Example Brain3k Processing

This tutorial demonstrates how to process a small dataset from 10X Genomics' Brain3k multiome dataset using Atacformer.

To start, we need to download the matrix files:

wget "https://cf.10xgenomics.com/samples/cell-arc/2.0.0/human_brain_3k/human_brain_3k_filtered_feature_bc_matrix.tar.gz" -O  "brain3k.tar.gz"

tar -xzf brain3k.tar.gz

There are three files in the extracted directory: barcodes.tsv, features.tsv, and matrix.mtx. These files contain the cell barcodes, the feature names, and the matrix data, respectively. We will use these files to build an AnnData object, which is a common format for storing single-cell data.
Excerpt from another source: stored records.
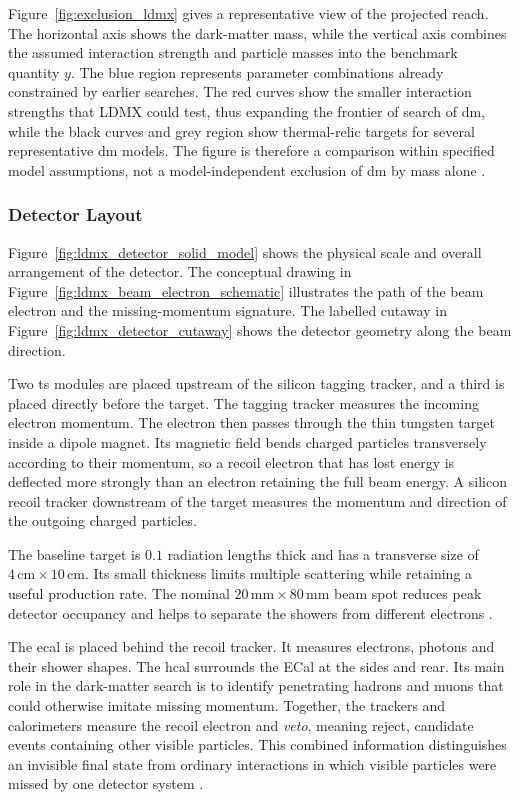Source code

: Figure~\ref{fig:exclusion_ldmx} gives a representative view of the projected
reach. The horizontal axis shows the dark-matter mass, while the vertical
axis combines the assumed interaction strength and particle masses into the
benchmark quantity \(y\). The blue region represents parameter combinations
already constrained by earlier searches. The red curves show the smaller
interaction strengths that LDMX could test, thus expanding the frontier of 
search of \gls{dm}, while the black curves and grey
region show thermal-relic targets for several representative \gls{dm}
models. The figure is therefore a comparison within specified model
assumptions, not a model-independent exclusion of \gls{dm} by mass alone
\cite{akesson2022-ldmx-status,catena2023-spin1-thermal-targets,
ldmx2025-overview}.

\subsubsection{Detector Layout}

Figure~\ref{fig:ldmx_detector_solid_model} shows the physical scale and
overall arrangement of the detector. The conceptual drawing in
Figure~\ref{fig:ldmx_beam_electron_schematic} illustrates the path of the
beam electron and the missing-momentum signature. The labelled cutaway in
Figure~\ref{fig:ldmx_detector_cutaway} shows the detector geometry along the
beam direction.

Two \gls{ts} modules are placed upstream of the silicon tagging tracker, and
a third is placed directly before the target. The tagging tracker measures
the incoming electron momentum. The electron then passes through the thin
tungsten target inside a dipole magnet. Its magnetic field bends charged
particles transversely according to their momentum, so a recoil electron
that has lost energy is deflected more strongly than an electron retaining
the full beam energy. A silicon recoil tracker downstream of the target
measures the momentum and direction of the outgoing charged particles.

The baseline target is \(0.1\) radiation lengths thick and has a transverse
size of \(4\,\mathrm{cm}\times10\,\mathrm{cm}\). Its small thickness limits
multiple scattering while retaining a useful production rate. The nominal
\(20\,\mathrm{mm}\times80\,\mathrm{mm}\) beam spot reduces peak detector
occupancy and helps to separate the showers from different electrons
\cite{ldmx2025-overview}.

The \gls{ecal} is placed behind the recoil tracker. It measures electrons,
photons and their shower shapes. The \gls{hcal} surrounds the ECal at the sides
and rear. Its main role in the dark-matter search is to identify penetrating
hadrons and muons that could otherwise imitate missing momentum. Together,
the trackers and calorimeters measure the recoil electron and \emph{veto},
meaning reject, candidate events containing other visible particles. This
combined information distinguishes an invisible final state from ordinary
interactions in which visible particles were missed by one detector system
\cite{ldmx2025-overview}.

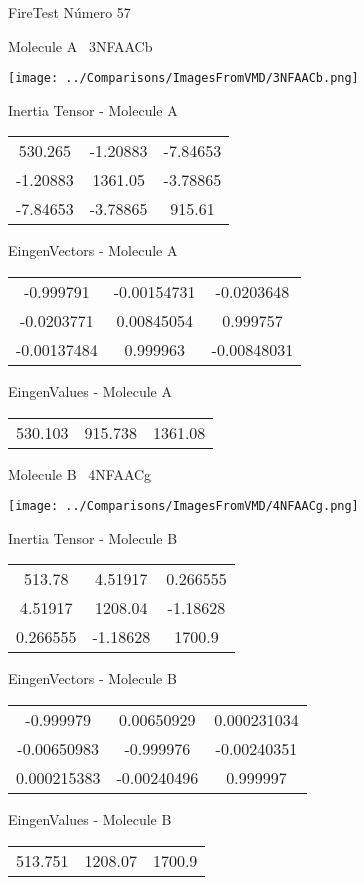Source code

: \vtab[-3cm]
\begin{center}
{\large FireTest \tab Número 57}
\end{center}
\begin{multicols}{2}
\begin{center}

Molecule A \
3NFAACb

\texttt{[image: ../Comparisons/ImagesFromVMD/3NFAACb.png]}

Inertia Tensor - Molecule A \\
\begin{tabular}{|c c c|}
530.265	 & 	-1.20883	 & 	-7.84653	 \\
-1.20883	 & 	1361.05	 & 	-3.78865	 \\
-7.84653	 & 	-3.78865	 & 	915.61
\end{tabular}

\vtab
 EingenVectors - Molecule A     \\
\begin{tabular}{|c c c|}
-0.999791	 & 	-0.00154731	 & 	-0.0203648	 \\
-0.0203771	 & 	0.00845054	 & 	0.999757	 \\
-0.00137484	 & 	0.999963	 & 	-0.00848031
\end{tabular}

\vtab
 EingenValues - Molecule A     \\
\begin{tabular}{|c c c|}
530.103	 & 	915.738	 & 	1361.08	 \\
\end{tabular}
\columnbreak

Molecule B \
4NFAACg

\texttt{[image: ../Comparisons/ImagesFromVMD/4NFAACg.png]}

Inertia Tensor - Molecule B \\
\begin{tabular}{|c c c|}
513.78	 & 	4.51917	 & 	0.266555	 \\
4.51917	 & 	1208.04	 & 	-1.18628	 \\
0.266555	 & 	-1.18628	 & 	1700.9
\end{tabular}

\vtab
 EingenVectors - Molecule B     \\
\begin{tabular}{|c c c|}
-0.999979	 & 	0.00650929	 & 	0.000231034	 \\
-0.00650983	 & 	-0.999976	 & 	-0.00240351	 \\
0.000215383	 & 	-0.00240496	 & 	0.999997
\end{tabular}

\vtab
 EingenValues - Molecule B     \\
\begin{tabular}{|c c c|}
513.751	 & 	1208.07	 & 	1700.9	 \\
\end{tabular}

\end{center}
\end{multicols}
The AnnData object will contain the genomic regions of interest in the .var dataframe:

import pandas as pd
from anndata import AnnData
from scipy.io import mmread

# read in the data
mtx = mmread("matrix.mtx.gz").T.tocsr()
barcodes = pd.read_csv("barcodes.tsv.gz", header=None, names=["barcode"], sep="\t")
features = pd.read_csv("features.tsv.gz", header=None, names=["feature_id", "feature_name", "type", "chr", "start", "end"], sep="\t")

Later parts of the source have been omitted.